Go barefoot: Forget motion control shoes, custom-made orthotics and other modern comforts and supports that weaken your feet, promote inefficient mechanics and promote pain and injury. Transitioning to a barefoot or minimalist shoe lifestyle promotes correct walking, running and standing technique and relieves foot and back pain.The Primal Connection details the right way to do it so you don't get injured or discouraged.

Darken your evenings: Soon after the sun sets, our genes are programmed for an elegant chain of hormonal processes that make us feel sleepy and facilitate a smooth transition from a wakeful state to sound sleep. Unfortunately, today's artificial light and digital stimulation after dark short-circuit our circadian rhythms, one of the most fundamental and health-critical natural cycles on the planet. Make your evenings as dark and mellow as possible by wearing orange or yellow-tinted sunglasses, switching to orange light bulbs or candlelight around your house, and avoiding digital screen use in the final hours before bedtime.

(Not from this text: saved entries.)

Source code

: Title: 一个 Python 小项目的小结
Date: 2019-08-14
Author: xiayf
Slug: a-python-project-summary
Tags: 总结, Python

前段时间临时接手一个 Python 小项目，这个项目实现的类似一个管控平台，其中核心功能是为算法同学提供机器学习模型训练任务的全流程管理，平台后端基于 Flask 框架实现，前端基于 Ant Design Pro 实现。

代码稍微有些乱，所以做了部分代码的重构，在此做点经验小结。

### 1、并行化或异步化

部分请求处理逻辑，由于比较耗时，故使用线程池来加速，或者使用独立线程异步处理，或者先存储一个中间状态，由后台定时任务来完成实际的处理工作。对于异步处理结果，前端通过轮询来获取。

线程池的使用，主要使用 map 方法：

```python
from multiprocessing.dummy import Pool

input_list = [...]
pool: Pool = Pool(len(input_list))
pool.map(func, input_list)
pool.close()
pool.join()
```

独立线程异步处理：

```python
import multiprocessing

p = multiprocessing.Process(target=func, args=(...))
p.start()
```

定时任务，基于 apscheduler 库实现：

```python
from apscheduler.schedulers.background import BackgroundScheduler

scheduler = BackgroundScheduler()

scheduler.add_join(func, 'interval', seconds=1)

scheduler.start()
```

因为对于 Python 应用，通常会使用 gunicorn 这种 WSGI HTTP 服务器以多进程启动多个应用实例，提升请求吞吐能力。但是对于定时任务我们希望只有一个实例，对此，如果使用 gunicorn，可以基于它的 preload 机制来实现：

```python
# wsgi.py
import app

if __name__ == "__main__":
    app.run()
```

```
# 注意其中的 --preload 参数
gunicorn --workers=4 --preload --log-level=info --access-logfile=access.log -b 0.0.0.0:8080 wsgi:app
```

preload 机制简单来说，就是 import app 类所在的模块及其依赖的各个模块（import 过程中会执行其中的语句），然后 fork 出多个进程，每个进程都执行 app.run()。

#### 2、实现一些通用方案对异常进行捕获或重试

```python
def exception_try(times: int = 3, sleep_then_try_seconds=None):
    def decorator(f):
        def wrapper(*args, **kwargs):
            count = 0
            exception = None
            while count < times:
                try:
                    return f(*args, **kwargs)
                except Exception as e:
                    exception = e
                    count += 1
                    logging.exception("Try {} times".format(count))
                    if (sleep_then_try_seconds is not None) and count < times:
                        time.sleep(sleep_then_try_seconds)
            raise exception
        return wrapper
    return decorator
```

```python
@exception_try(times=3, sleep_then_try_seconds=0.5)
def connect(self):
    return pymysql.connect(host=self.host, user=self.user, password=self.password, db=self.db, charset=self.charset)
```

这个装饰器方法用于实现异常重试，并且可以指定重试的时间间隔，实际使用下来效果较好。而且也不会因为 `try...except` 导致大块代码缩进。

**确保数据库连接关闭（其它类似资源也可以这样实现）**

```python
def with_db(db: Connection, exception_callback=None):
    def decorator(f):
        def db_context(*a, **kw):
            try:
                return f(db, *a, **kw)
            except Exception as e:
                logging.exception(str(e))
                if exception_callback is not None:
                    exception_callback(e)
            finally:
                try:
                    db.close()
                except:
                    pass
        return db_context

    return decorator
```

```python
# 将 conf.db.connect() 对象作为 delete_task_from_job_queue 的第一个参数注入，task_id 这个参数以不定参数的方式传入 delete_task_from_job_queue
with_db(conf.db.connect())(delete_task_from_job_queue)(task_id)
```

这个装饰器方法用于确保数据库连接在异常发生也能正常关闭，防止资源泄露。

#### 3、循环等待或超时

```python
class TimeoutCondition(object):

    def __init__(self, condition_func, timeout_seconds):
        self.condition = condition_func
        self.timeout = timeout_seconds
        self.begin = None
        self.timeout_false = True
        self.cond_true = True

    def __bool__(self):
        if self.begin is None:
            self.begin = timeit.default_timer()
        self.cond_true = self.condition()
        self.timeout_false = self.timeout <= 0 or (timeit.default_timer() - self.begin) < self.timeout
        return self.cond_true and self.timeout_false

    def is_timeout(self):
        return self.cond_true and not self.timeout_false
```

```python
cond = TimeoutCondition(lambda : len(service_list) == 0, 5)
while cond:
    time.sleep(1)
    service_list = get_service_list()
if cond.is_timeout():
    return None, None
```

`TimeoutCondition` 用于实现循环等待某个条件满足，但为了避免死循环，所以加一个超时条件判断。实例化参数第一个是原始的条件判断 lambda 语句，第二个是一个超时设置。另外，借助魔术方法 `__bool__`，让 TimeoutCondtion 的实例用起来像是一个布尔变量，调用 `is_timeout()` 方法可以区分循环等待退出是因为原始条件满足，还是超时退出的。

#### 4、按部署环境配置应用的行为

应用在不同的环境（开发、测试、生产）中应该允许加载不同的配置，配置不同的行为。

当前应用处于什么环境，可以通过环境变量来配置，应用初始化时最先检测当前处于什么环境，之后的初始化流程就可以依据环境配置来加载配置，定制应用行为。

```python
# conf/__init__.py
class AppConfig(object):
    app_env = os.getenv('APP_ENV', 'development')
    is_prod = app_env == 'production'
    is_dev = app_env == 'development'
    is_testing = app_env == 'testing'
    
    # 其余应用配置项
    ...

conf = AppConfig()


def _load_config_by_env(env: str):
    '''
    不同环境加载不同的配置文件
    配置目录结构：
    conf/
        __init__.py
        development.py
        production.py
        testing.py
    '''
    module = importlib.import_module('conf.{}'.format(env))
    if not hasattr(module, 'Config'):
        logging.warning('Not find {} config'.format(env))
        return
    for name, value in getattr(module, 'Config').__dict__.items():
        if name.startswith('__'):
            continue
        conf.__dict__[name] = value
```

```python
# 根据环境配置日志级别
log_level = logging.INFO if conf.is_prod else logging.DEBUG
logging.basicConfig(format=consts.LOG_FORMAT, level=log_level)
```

Mellow, darkened evenings will help reconnect you with your circadian rhythm, promoting restorative sleep and high-energy mornings.

Stand up at your work desk: Warning--the chair is a modern creation of dubious value. Prolonged use can be hazardous to your health and body composition goals. Retrofitting your workstation to include a standing option (okay to switch back and forth of course) will improve concentration and fat metabolism.

Don't fear the sun! Sunbathing helps prevent cancer--especially the most serious form of skin cancer, melanoma. Strive to maintain a slight tan (never burn of course) during the peak season. Go ahead and screen sensitive areas, but make a point to expose large skin surface areas to direct sunlight regularly. This will ensure that your body produces healthy levels of vitamin D, which helps to regulate healthy cell division and thus protect against all forms of cancer.